## Instructions to follow:
Across the whole listing, filter for the string "Auditing" and copy every line that has it.

## Records for the task:
************
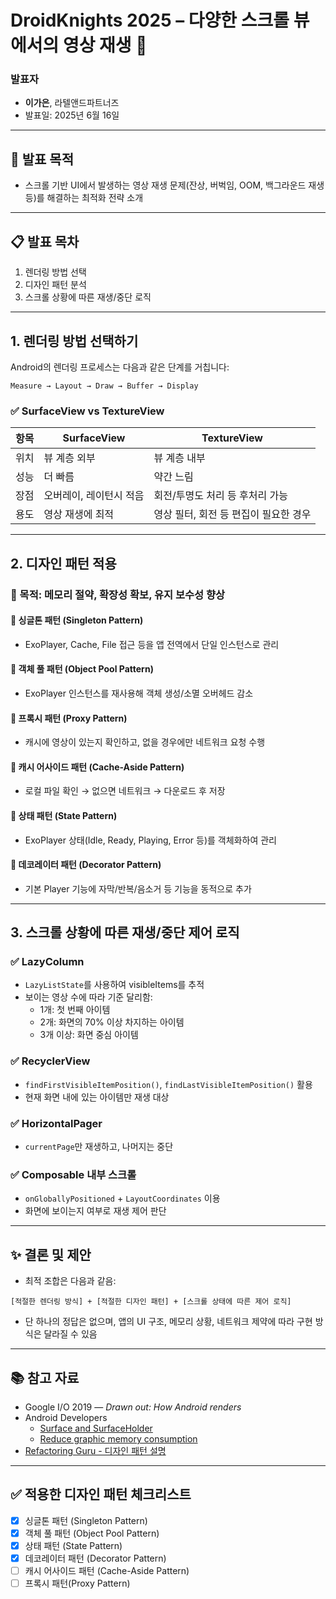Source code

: # DroidKnights 2025 – 다양한 스크롤 뷰에서의 영상 재생 🎥

### 발표자
- **이가은**, 라텔앤드파트너즈
- 발표일: 2025년 6월 16일

---

## 🎯 발표 목적
- 스크롤 기반 UI에서 발생하는 영상 재생 문제(잔상, 버벅임, OOM, 백그라운드 재생 등)를 해결하는 최적화 전략 소개

---

## 📋 발표 목차
1. 렌더링 방법 선택
2. 디자인 패턴 분석
3. 스크롤 상황에 따른 재생/중단 로직

---

## 1. 렌더링 방법 선택하기

Android의 렌더링 프로세스는 다음과 같은 단계를 거칩니다:

```
Measure → Layout → Draw → Buffer → Display
```

### ✅ SurfaceView vs TextureView

| 항목 | SurfaceView | TextureView |
|------|-------------|-------------|
| 위치 | 뷰 계층 외부 | 뷰 계층 내부 |
| 성능 | 더 빠름 | 약간 느림 |
| 장점 | 오버레이, 레이턴시 적음 | 회전/투명도 처리 등 후처리 가능 |
| 용도 | 영상 재생에 최적 | 영상 필터, 회전 등 편집이 필요한 경우 |

---

## 2. 디자인 패턴 적용

### 🎯 목적: 메모리 절약, 확장성 확보, 유지 보수성 향상

#### 🔸 싱글톤 패턴 (Singleton Pattern)
- ExoPlayer, Cache, File 접근 등을 앱 전역에서 단일 인스턴스로 관리

#### 🔸 객체 풀 패턴 (Object Pool Pattern)
- ExoPlayer 인스턴스를 재사용해 객체 생성/소멸 오버헤드 감소

#### 🔸 프록시 패턴 (Proxy Pattern)
- 캐시에 영상이 있는지 확인하고, 없을 경우에만 네트워크 요청 수행

#### 🔸 캐시 어사이드 패턴 (Cache-Aside Pattern)
- 로컬 파일 확인 → 없으면 네트워크 → 다운로드 후 저장

#### 🔸 상태 패턴 (State Pattern)
- ExoPlayer 상태(Idle, Ready, Playing, Error 등)를 객체화하여 관리

#### 🔸 데코레이터 패턴 (Decorator Pattern)
- 기본 Player 기능에 자막/반복/음소거 등 기능을 동적으로 추가

---

## 3. 스크롤 상황에 따른 재생/중단 제어 로직

### ✅ LazyColumn
- `LazyListState`를 사용하여 visibleItems를 추적
- 보이는 영상 수에 따라 기준 달리함:
    - 1개: 첫 번째 아이템
    - 2개: 화면의 70% 이상 차지하는 아이템
    - 3개 이상: 화면 중심 아이템

### ✅ RecyclerView
- `findFirstVisibleItemPosition()`, `findLastVisibleItemPosition()` 활용
- 현재 화면 내에 있는 아이템만 재생 대상

### ✅ HorizontalPager
- `currentPage`만 재생하고, 나머지는 중단

### ✅ Composable 내부 스크롤
- `onGloballyPositioned` + `LayoutCoordinates` 이용
- 화면에 보이는지 여부로 재생 제어 판단

---

## ✨ 결론 및 제안

- 최적 조합은 다음과 같음:

```
[적절한 렌더링 방식] + [적절한 디자인 패턴] + [스크롤 상태에 따른 제어 로직]
```

- 단 하나의 정답은 없으며, 앱의 UI 구조, 메모리 상황, 네트워크 제약에 따라 구현 방식은 달라질 수 있음

---

## 📚 참고 자료

- Google I/O 2019 — *Drawn out: How Android renders*
- Android Developers
    - [Surface and SurfaceHolder](https://developer.android.com/reference/android/view/SurfaceHolder)
    - [Reduce graphic memory consumption](https://developer.android.com/topic/performance/graphics/reduce-overdraw)
- [Refactoring Guru - 디자인 패턴 설명](https://refactoring.guru/ko/design-patterns)

---

## ✅ 적용한 디자인 패턴 체크리스트

- [x] 싱글톤 패턴 (Singleton Pattern)
- [x] 객체 풀 패턴 (Object Pool Pattern)
- [x]  상태 패턴 (State Pattern)
- [x]  데코레이터 패턴 (Decorator Pattern)
- [ ] 캐시 어사이드 패턴 (Cache-Aside Pattern)
- [ ] 프록시 패턴(Proxy Pattern)
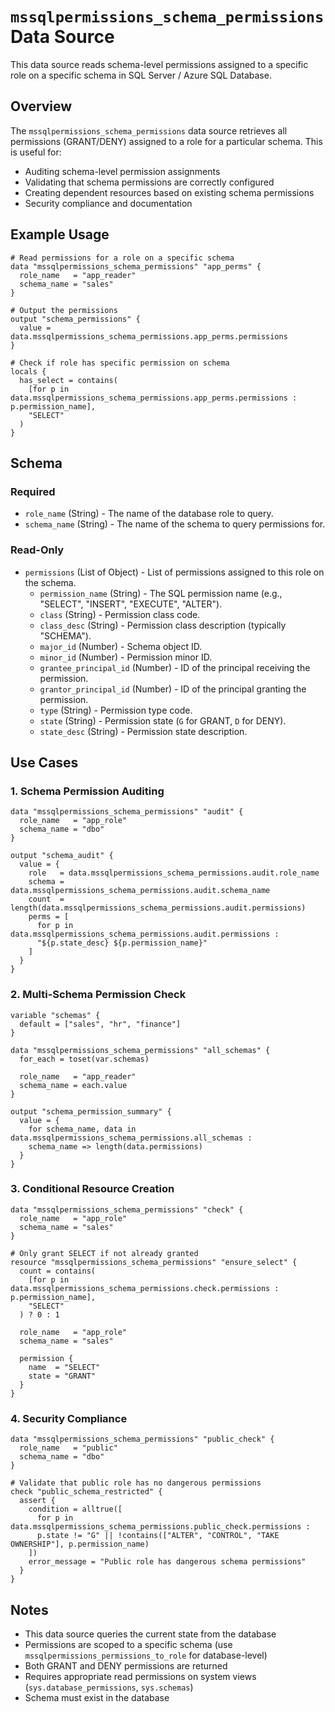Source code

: # `mssqlpermissions_schema_permissions` Data Source

This data source reads schema-level permissions assigned to a specific role on a specific schema in SQL Server / Azure SQL Database.

## Overview

The `mssqlpermissions_schema_permissions` data source retrieves all permissions (GRANT/DENY) assigned to a role for a particular schema. This is useful for:

- Auditing schema-level permission assignments
- Validating that schema permissions are correctly configured
- Creating dependent resources based on existing schema permissions
- Security compliance and documentation

## Example Usage

```hcl
# Read permissions for a role on a specific schema
data "mssqlpermissions_schema_permissions" "app_perms" {
  role_name   = "app_reader"
  schema_name = "sales"
}

# Output the permissions
output "schema_permissions" {
  value = data.mssqlpermissions_schema_permissions.app_perms.permissions
}

# Check if role has specific permission on schema
locals {
  has_select = contains(
    [for p in data.mssqlpermissions_schema_permissions.app_perms.permissions : p.permission_name],
    "SELECT"
  )
}
```

## Schema

### Required

- `role_name` (String) - The name of the database role to query.
- `schema_name` (String) - The name of the schema to query permissions for.

### Read-Only

- `permissions` (List of Object) - List of permissions assigned to this role on the schema.
  - `permission_name` (String) - The SQL permission name (e.g., "SELECT", "INSERT", "EXECUTE", "ALTER").
  - `class` (String) - Permission class code.
  - `class_desc` (String) - Permission class description (typically "SCHEMA").
  - `major_id` (Number) - Schema object ID.
  - `minor_id` (Number) - Permission minor ID.
  - `grantee_principal_id` (Number) - ID of the principal receiving the permission.
  - `grantor_principal_id` (Number) - ID of the principal granting the permission.
  - `type` (String) - Permission type code.
  - `state` (String) - Permission state (`G` for GRANT, `D` for DENY).
  - `state_desc` (String) - Permission state description.

## Use Cases

### 1. Schema Permission Auditing

```hcl
data "mssqlpermissions_schema_permissions" "audit" {
  role_name   = "app_role"
  schema_name = "dbo"
}

output "schema_audit" {
  value = {
    role   = data.mssqlpermissions_schema_permissions.audit.role_name
    schema = data.mssqlpermissions_schema_permissions.audit.schema_name
    count  = length(data.mssqlpermissions_schema_permissions.audit.permissions)
    perms = [
      for p in data.mssqlpermissions_schema_permissions.audit.permissions :
      "${p.state_desc} ${p.permission_name}"
    ]
  }
}
```

### 2. Multi-Schema Permission Check

```hcl
variable "schemas" {
  default = ["sales", "hr", "finance"]
}

data "mssqlpermissions_schema_permissions" "all_schemas" {
  for_each = toset(var.schemas)

  role_name   = "app_reader"
  schema_name = each.value
}

output "schema_permission_summary" {
  value = {
    for schema_name, data in data.mssqlpermissions_schema_permissions.all_schemas :
    schema_name => length(data.permissions)
  }
}
```

### 3. Conditional Resource Creation

```hcl
data "mssqlpermissions_schema_permissions" "check" {
  role_name   = "app_role"
  schema_name = "sales"
}

# Only grant SELECT if not already granted
resource "mssqlpermissions_schema_permissions" "ensure_select" {
  count = contains(
    [for p in data.mssqlpermissions_schema_permissions.check.permissions : p.permission_name],
    "SELECT"
  ) ? 0 : 1

  role_name   = "app_role"
  schema_name = "sales"

  permission {
    name  = "SELECT"
    state = "GRANT"
  }
}
```

### 4. Security Compliance

```hcl
data "mssqlpermissions_schema_permissions" "public_check" {
  role_name   = "public"
  schema_name = "dbo"
}

# Validate that public role has no dangerous permissions
check "public_schema_restricted" {
  assert {
    condition = alltrue([
      for p in data.mssqlpermissions_schema_permissions.public_check.permissions :
      p.state != "G" || !contains(["ALTER", "CONTROL", "TAKE OWNERSHIP"], p.permission_name)
    ])
    error_message = "Public role has dangerous schema permissions"
  }
}
```

## Notes

- This data source queries the current state from the database
- Permissions are scoped to a specific schema (use `mssqlpermissions_permissions_to_role` for database-level)
- Both GRANT and DENY permissions are returned
- Requires appropriate read permissions on system views (`sys.database_permissions`, `sys.schemas`)
- Schema must exist in the database
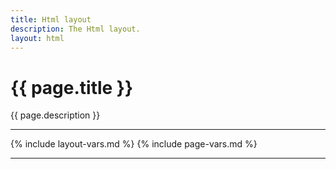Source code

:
 ```yaml
---
title: Html layout
description: The Html layout.
layout: html
---
```


# {{ page.title }}

{{ page.description }}

---

{% include layout-vars.md %}
{% include page-vars.md %}

---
************
## Result of this exercise:
- Auditing schema-level permission assignments
### 1. Schema Permission Auditing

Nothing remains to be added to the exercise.